Le mandat d'Emmanuel Macron et d'"En Marche !", comme celui de François Hollande et du Parti socialiste avant eux, doit répondre à la lassitude des Français de notre système politique, des mesures d'austérité sans amélioration du pouvoir d'achat et de la qualité de vie, aux "mesurettes" prises les unes à la suite des autres sans projet politique global structuré. Surtout, les Français attendent un véritable cap politique plutôt qu'une réaction à la conjoncture économique. S'ils réussissent, avec des idées innovantes, dans l'intérêt de tous et non de certains, alors le macronisme existera et deviendra une voie politique parmi les autres. S'ils poursuivent l’œuvre de leurs prédécesseurs, le macronisme n'existera pas. A ce moment-là, soit les « anciens partis » se seront remis en question, se seront vraiment tournés vers le peuple pour le reconquérir, soit les partis proposant un changement radical de système remplaceront "En Marche !" afin de tenter, à leur tour, de ré-enchanter la politique française.

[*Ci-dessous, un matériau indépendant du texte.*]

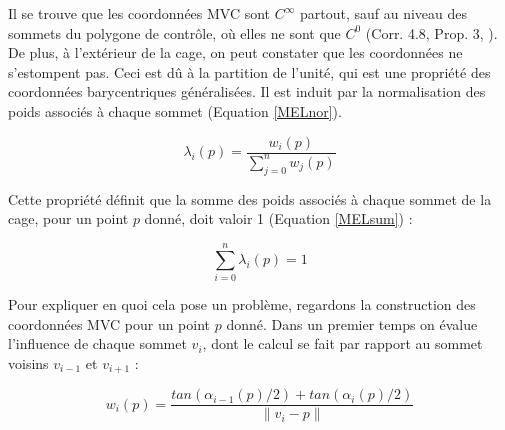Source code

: Il se trouve que les coordonnées MVC sont $C^\infty$ partout, sauf au
niveau des sommets du polygone de contrôle, où elles ne sont que $C^0$
(Corr. 4.8, Prop. 3, \cite{HF06}). De plus, à l'extérieur de la cage,
on peut constater que les coordonnées ne s'estompent pas. Ceci est dû
à la partition de l'unité, qui est une propriété des coordonnées
barycentriques généralisées. Il est induit par la normalisation des
poids associés à chaque sommet (Equation \ref{MELnor}).

\begin{equation}
  \lambda_i(p) = \frac{w_i(p)}{\sum_{j=0}^n w_j(p)}
  \label{MELnor}
\end{equation}

Cette propriété définit que la somme des poids associés à chaque
sommet de la cage, pour un point $p$ donné, doit valoir 1 (Equation
\ref{MELsum}) :

\begin{equation}
  \sum_{i=0}^n \lambda_i(p) = 1
  \label{MELsum}
\end{equation}

Pour expliquer en quoi cela pose un problème, regardons la
construction des coordonnées MVC pour un point $p$ donné. Dans un
premier temps on évalue l'influence de chaque sommet $v_i$, dont le
calcul se fait par rapport au sommet voisins $v_{i-1}$ et $v_{i+1}$ :

\begin{equation}
  w_i(p) = \frac{tan(\alpha_{i-1}(p)/2) + tan(\alpha_{i}(p)/2)}{\|v_i - p\|}
\end{equation}



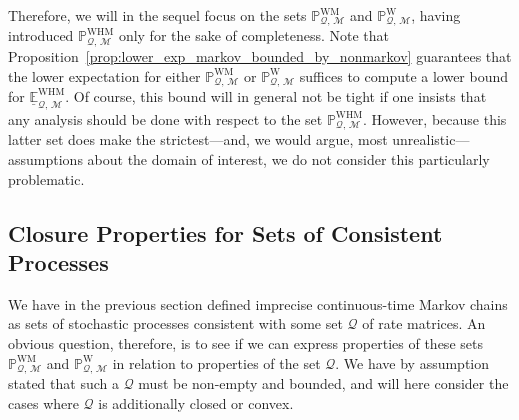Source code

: \documentclass[10pt,a4paper]{paper}
\theoremstyle{definition}
\newcommand{\processes}{\mathbb{P}}
\newcommand{\wprocesses}{\processes^{\mathrm{W}}}
\newcommand{\wmprocesses}{\processes^{\mathrm{WM}}}
\newcommand{\whmprocesses}{\processes^{\mathrm{WHM}}}
\newcommand{\rateset}{\mathcal{Q}}
\begin{document}
Therefore, we will in the sequel focus on the sets $\wmprocesses_{\rateset,\,\mathcal{M}}$ and $\wprocesses_{\rateset,\,\mathcal{M}}$, having introduced $\whmprocesses_{\rateset,\,\mathcal{M}}$ only for the sake of completeness. Note that Proposition~\ref{prop:lower_exp_markov_bounded_by_nonmarkov} guarantees that the lower expectation for either $\wmprocesses_{\rateset,\,\mathcal{M}}$ or $\wprocesses_{\rateset,\,\mathcal{M}}$ suffices to compute a lower bound for $\underline{\mathbb{E}}_{\rateset,\,\mathcal{M}}^\mathrm{WHM}$. Of course, this bound will in general not be tight if one insists that any analysis should be done with respect to the set $\whmprocesses_{\rateset,\,\mathcal{M}}$. However, because this latter set does make the strictest---and, we would argue, most unrealistic---assumptions about the domain of interest, we do not consider this particularly problematic.

\subsection{Closure Properties for Sets of Consistent Processes}

We have in the previous section defined imprecise continuous-time Markov chains as sets of stochastic processes consistent with some set $\rateset$ of rate matrices. An obvious question, therefore, is to see if we can express properties of these sets $\wmprocesses_{\rateset,\,\mathcal{M}}$ and $\wprocesses_{\rateset,\,\mathcal{M}}$ in relation to properties of the set $\rateset$. We have by assumption stated that such a $\rateset$ must be non-empty and bounded, and will here consider the cases where $\rateset$ is additionally closed or convex.
\end{document}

Dans tous les cas, la victoire d'Emmanuel Macron et d'"En Marche !" invite les institutions politiques, syndicales et aux médias à se réformer. Les « anciens partis », s'ils ne reviennent pas vers le peuple, en répondant à ses attentes, au bien commun et non à des intérêts particuliers, ne favoriseront que la montée des extrêmes et une nouvelle polarisation de la politique entre les extrêmes d'un côté et "En Marche !" de l'autre. Les médias ne doivent pas se contenter d'analyser la symbolique du pouvoir, des robes portées par Brigitte Macron, mais plutôt analyser le sens des lois votées par l'Assemblée Nationale et des mesures prises par le gouvernement, sans bashing ni complaisance.

Dans l'Italie des années 1990, l'Opération "Mains propres" avait balayé une classe politique corrompue et accrochée au pouvoir. Un certain Silvio Berlusconi en avait bénéficié. N'imitons pas les erreurs du passé, ne croyons pas à l'illusion d'un « nouveau monde » mais œuvrons tous pour un changement réel des pratiques et des politiques entreprises, avec des projets ambitieux qui dépassent le fin calcul politique.